Vulcan Cyber raises $4M round to fix the ‘vulnerability remediation gap’
Security vulnerabilities can pose a threat even if they’re detected in a timely manner by a company’s network protection team. That’s because in some cases, organizations lack the resources to properly fix every weakness before hackers pounce.
Vulcan Cyber Ltd. is working to address this issue, which it dubs the “vulnerability remediation gap.” The Tel Aviv-based startup today announced that its efforts have attracted a $4 million seed investment from YL Ventures and several other unnamed cybersecurity investors.
Vulcan has developed a vulnerability assessment platform designed to go a step further than other offerings in the same category. Besides identifying weaknesses in a company’s systems, the startup says that its software can also figure out how to fix them.

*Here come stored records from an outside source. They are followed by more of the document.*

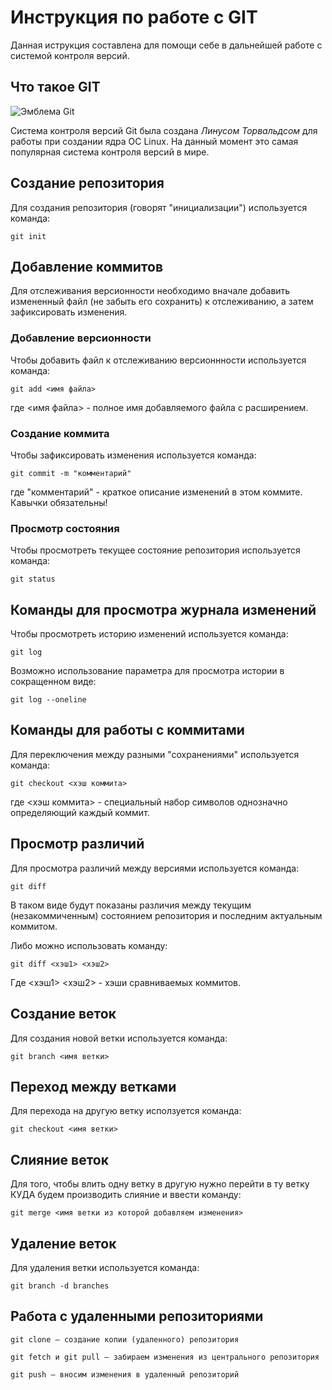 # **Инструкция по работе с GIT**

Данная иструкция составлена для помощи себе в дальнейшей работе с системой контроля версий.

## Что такое GIT

![Эмблема Git](git.JPG)

Система контроля версий Git была создана *Линусом Торвальдсом* для работы при создании ядра ОС Linux. На данный момент это самая популярная система контроля версий в мире.

## Создание репозитория

Для создания репозитория (говорят "инициализации") используется команда:

    git init

## Добавление коммитов

Для отслеживания версионности необходимо вначале добавить измененный файл (не забыть его сохранить) к отслеживанию, а затем зафиксировать изменения.

### Добавление версионности

Чтобы добавить файл к отслеживанию версионнности используется команда:

    git add <имя файла>

где <имя файла> - полное имя добавляемого файла с расширением.

### Создание коммита

Чтобы зафиксировать изменения используется команда:

    git commit -m "комментарий"

где "комментарий" - краткое описание изменений в этом коммите. Кавычки обязательны!

### Просмотр состояния

Чтобы просмотреть текущее состояние репозитория используется команда:

    git status

## Команды для просмотра журнала изменений

Чтобы просмотреть историю изменений используется команда:

    git log

Возможно использование параметра для просмотра истории в сокращенном виде:

    git log --oneline

## Команды для работы с коммитами

Для переключения между разными "сохранениями" используется команда:

    git checkout <хэш коммита>

где <хэш коммита> - специальный набор символов однозначно определяющий каждый коммит.

## Просмотр различий

Для просмотра различий между версиями используется команда:

    git diff

В таком виде будут показаны различия между текущим (незакоммиченным) состоянием репозитория и последним актуальным коммитом.

Либо можно использовать команду:

    git diff <хэш1> <хэш2>

Где <хэш1> <хэш2> - хэши сравниваемых коммитов.

## Создание веток

Для создания новой ветки используется команда:

    git branch <имя ветки>

## Переход между ветками

Для перехода на другую ветку исползуется команда:

    git checkout <имя ветки>

## Слияние веток

Для того, чтобы влить одну ветку в другую нужно перейти в ту ветку КУДА будем производить слияние и ввести команду:

    git merge <имя ветки из которой добавляем изменения>

## Удаление веток

Для удаления ветки используется команда:
    
    git branch -d branches

## Работа с удаленными репозиториями

    git clone — создание копии (удаленного) репозитория

    git fetch и git pull — забираем изменения из центрального репозитория

    git push — вносим изменения в удаленный репозиторий

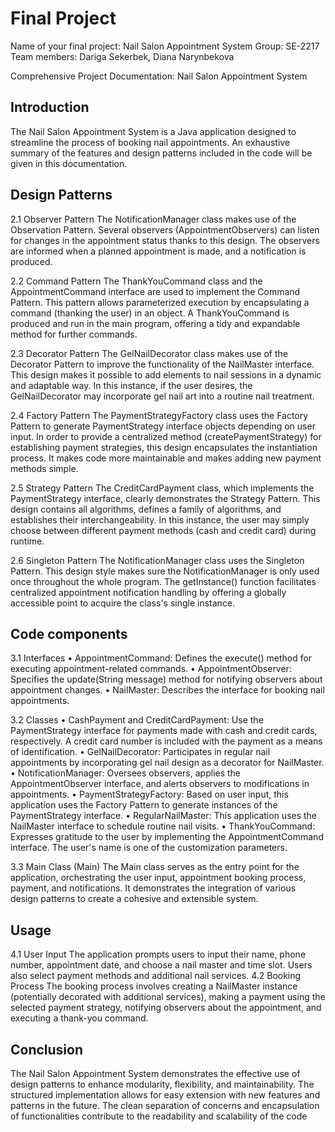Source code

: # Final Project

Name of your final project: Nail Salon Appointment System
Group: SE-2217
Team members: Dariga Sekerbek, Diana Narynbekova

Comprehensive Project Documentation: Nail Salon Appointment System

## Introduction
The Nail Salon Appointment System is a Java application designed to streamline the process of booking nail appointments. An exhaustive summary of the features and design patterns included in the code will be given in this documentation.

## Design Patterns
   
2.1 Observer Pattern
The NotificationManager class makes use of the Observation Pattern. Several observers (AppointmentObservers) can listen for changes in the appointment status thanks to this design. The observers are informed when a planned appointment is made, and a notification is produced.

2.2 Command Pattern
The ThankYouCommand class and the AppointmentCommand interface are used to implement the Command Pattern. This pattern allows parameterized execution by encapsulating a command (thanking the user) in an object. A ThankYouCommand is produced and run in the main program, offering a tidy and expandable method for further commands.

2.3 Decorator Pattern
The GelNailDecorator class makes use of the Decorator Pattern to improve the functionality of the NailMaster interface. This design makes it possible to add elements to nail sessions in a dynamic and adaptable way. In this instance, if the user desires, the GelNailDecorator may incorporate gel nail art into a routine nail treatment.

2.4 Factory Pattern
The PaymentStrategyFactory class uses the Factory Pattern to generate PaymentStrategy interface objects depending on user input. In order to provide a centralized method (createPaymentStrategy) for establishing payment strategies, this design encapsulates the instantiation process. It makes code more maintainable and makes adding new payment methods simple.

2.5 Strategy Pattern
The CreditCardPayment class, which implements the PaymentStrategy interface, clearly demonstrates the Strategy Pattern. This design contains all algorithms, defines a family of algorithms, and establishes their interchangeability. In this instance, the user may simply choose between different payment methods (cash and credit card) during runtime.

2.6 Singleton Pattern
The NotificationManager class uses the Singleton Pattern. This design style makes sure the NotificationManager is only used once throughout the whole program. The getInstance() function facilitates centralized appointment notification handling by offering a globally accessible point to acquire the class's single instance.

## Code components

3.1 Interfaces
• AppointmentCommand: Defines the execute() method for executing appointment-related commands.
• AppointmentObserver: Specifies the update(String message) method for notifying observers about appointment changes.
• NailMaster: Describes the interface for booking nail appointments.

3.2 Classes
• CashPayment and CreditCardPayment: Use the PaymentStrategy interface for payments made with cash and credit cards, respectively. A credit card number is included with the payment as a means of identification.
• GelNailDecorator: Participates in regular nail appointments by incorporating gel nail design as a decorator for NailMaster.
• NotificationManager: Oversees observers, applies the AppointmentObserver interface, and alerts observers to modifications in appointments.
• PaymentStrategyFactory: Based on user input, this application uses the Factory Pattern to generate instances of the PaymentStrategy interface.
• RegularNailMaster: This application uses the NailMaster interface to schedule routine nail visits.
• ThankYouCommand: Expresses gratitude to the user by implementing the AppointmentCommand interface. The user's name is one of the customization parameters.

3.3 Main Class (Main)
The Main class serves as the entry point for the application, orchestrating the user input, appointment booking process, payment, and notifications. It demonstrates the integration of various design patterns to create a cohesive and extensible system.

## Usage
4.1 User Input
The application prompts users to input their name, phone number, appointment date, and choose a nail master and time slot. Users also select payment methods and additional nail services.
4.2 Booking Process
The booking process involves creating a NailMaster instance (potentially decorated with additional services), making a payment using the selected payment strategy, notifying observers about the appointment, and executing a thank-you command.

## Conclusion
The Nail Salon Appointment System demonstrates the effective use of design patterns to enhance modularity, flexibility, and maintainability. The structured implementation allows for easy extension with new features and patterns in the future. The clean separation of concerns and encapsulation of functionalities contribute to the readability and scalability of the code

One of the core components of Vulcan’s technology is a threat prioritization engine. Other security tools prioritize vulnerabilities too, as a way of helping companies tackle the most important problems first, but the startup claims that it can catch issues the competition overlooks. The software puts seemingly low-severity vulnerabilities in the context of the assets they affect to determine if they have the potential to cause serious disruption.
After identifying a security issue, Vulcan’s platform creates a step-by-step remediation plan. Administrators can carry out the recommended actions using the integrations that the software provides with popular configuration management systems and other infrastructure tools. Lastly, once a fix has been applied, Vulcan’s platform double checks to see that the issue is indeed resolved.
There’s a seemingly big need for the kind of capabilities Vulcan offers. According to a forecast from Gartner Inc., 99 percent of the vulnerabilities exploited as part of cyberattacks through 2020 will be ones already known to enterprise security teams. But other research has indicated that it will take much more than just new software for companies to start addressing their security weaknesses more effectively.